Illusory Systems、2022年の暗号資産ハッキングをめぐりFTCと和解

連邦取引委員会(FTC)は、サイバーセキュリティ能力を公に誇示していた企業に対し、ソフトウェアの欠陥によってハッカーがユーザーから数億ドル相当の暗号資産を盗み出したことを受け、回収された資金を被害者に返還し、セキュリティ改革を実施するよう命じている。

FTCは、2022年にハッカーが同社の「Token Bridge」暗号資産スマートコントラクト・ソリューションの脆弱性を悪用した事件について調査を行った後、Illusory Systems(Nomadとしても事業展開)と和解に達したと発表した。このプログラムは、異なるブロックチェーンを接続し、ユーザーがそれらの間で資産を移転できるようにするプロトコルを提供する。

合意の一環として、同社はFTCの申立書で指摘されたセキュリティ上の欠陥への対処や、消費者を盗難・詐欺から守るためのプログラムを含む、包括的なサイバーセキュリティ計画を実施しなければならない。また、その計画を提出し、改善に関して独立した第三者評価者に協力するとともに、法執行機関が回収した盗難資金を返還しなければならない。

FTC消費者保護局のクリストファー・ムファリッジ局長は声明で、「FTC法は企業に合理的なセキュリティ対策を講じることを求めている」と述べた。「企業が消費者に対するセキュリティ上の約束を果たすことが重要だ。」

FTCの申立書によると、2022年6月、Illusory Systemsはセキュリティ監査の後、暗号資産スマートコントラクト群であるToken Bridgeに「新たな、十分にテストされていないコード」を導入した。

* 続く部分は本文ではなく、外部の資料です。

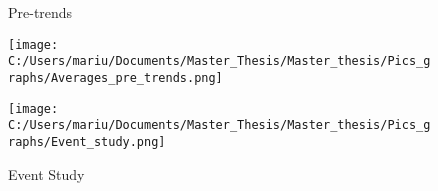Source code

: \documentclass[11pt]{beamer}
\begin{document}
\begin{frame}
\begin{figure}[!ht]
\begin{center}
\begin{minipage}[t]{\textwidth}
\begin{minipage}[t]{0.5\linewidth}\caption{Pre-trends \label{Pre-trends}}
\texttt{[image: C:/Users/mariu/Documents/Master\_Thesis/Master\_thesis/Pics\_graphs/Averages\_pre\_trends.png]}\\
\end{minipage}\hfill%
\begin{minipage}[t]{0.5\linewidth}\caption{Event Study \label{Event Study}}
\texttt{[image: C:/Users/mariu/Documents/Master\_Thesis/Master\_thesis/Pics\_graphs/Event\_study.png]}\\
\end{minipage}\hfill%
\end{minipage}
\end{center}
\end{figure}

\end{frame}
\end{document}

わずか1か月後、悪意あるハッカーがその欠陥を利用して、ユーザーから1億8600万ドル相当の暗号資産を盗み出した。ホワイトハット・ハッカーは同じ手口を用いて、ハッカーが資金を引き出し切る前に、盗難資金のうち少なくとも3700万ドルを保全することができ、合意ではIllusory Systemsに対し、その資金をユーザーへ返還するよう指示している。 

FTCは、Illusory Systemsが顧客に対してToken Bridgeネットワークをどのように提示していたかに注目し、ユーザーに対するセキュリティへの取り組みを重大に虚偽表示したとして同社を告発した。

同社は時期によって、スマートコントラクト・ソリューションを「高セキュリティ」、資金/クロスチェーンメッセージの「安全性とセキュリティを最優先する」 「セキュリティ第一」のソリューション、そして「システム全体(およびあなたの資金/メッセージ)を安全に保つ」ものだと宣伝していた。

別のメッセージでは単に「私たちは安全です…以上。」と述べていた。

しかしFTCの調査では、Illusory Systemsが合理的かつ適切なセキュリティ慣行を整備していなかったことが判明した。

Token Bridgeのようなクロスチェーン・ブリッジがハッカーの標的になっており、侵害されれば「壊滅的な損失」につながり得ることを認識していたにもかかわらず、開発者は「本番環境にコードを投入する前に適切なユニットテストを書いて実施する」といった「よく知られた安全なコーディング慣行」を実装していなかった。

実際、同社のソフトウェアエンジニアと事後分析により、Token Bridgeのテストの大半は、セキュリティを検証することではなく、正しく機能することを確認する点に重点が置かれていたことが明らかになった。

委員会によれば、Illusory Systemsには十分なセキュリティ担当者がいなかったほか、明確な脆弱性報告および対応プロセス、文書化されたセキュリティ計画が欠けており、さらに不審な金融取引を停止できるサーキットブレーカーや「キルスイッチ」といった「広く受け入れられている業界標準」も備えていなかった。

事態をさらに悪化させたのは、同社に自動化された不正監視がなかったため、社内で検知するのではなく、ソーシャルメディア上のユーザーから侵害を知らされたことだ。

スタッフはハッキングへの対応に奔走し、飛行機に乗っているエンジニアがオンラインチャットでコード断片を中継することにまで頼った。遅れが生じた結果、セキュリティ担当者は「資産が空になるまでブリッジを停止できなかった」。

ハッキングの数か月前、あるエンジニアはCEOに対し、コードテストと品質保証が弱いと警告し、適切にテストされていなかったために重大な脆弱性を含むコードを以前に出荷してしまったことがあると指摘していた。

調査ではまた、顧客資金を安全に保つと約束していたにもかかわらず、ウェブベースのToken Bridgeインターフェースのバグによって損失を被ったユーザーに補償しようとする社内の取り組みを、同社が以前に覆していたことも明らかになった。 

ある事例では、最高執行責任者(COO)が「安全性の保証はない」と述べ、CEOはIllusory Systemsが「バグ/問題があるかもしれないプロトコルへの無料で使えるインターフェースを提供している」と指摘したと報じられている。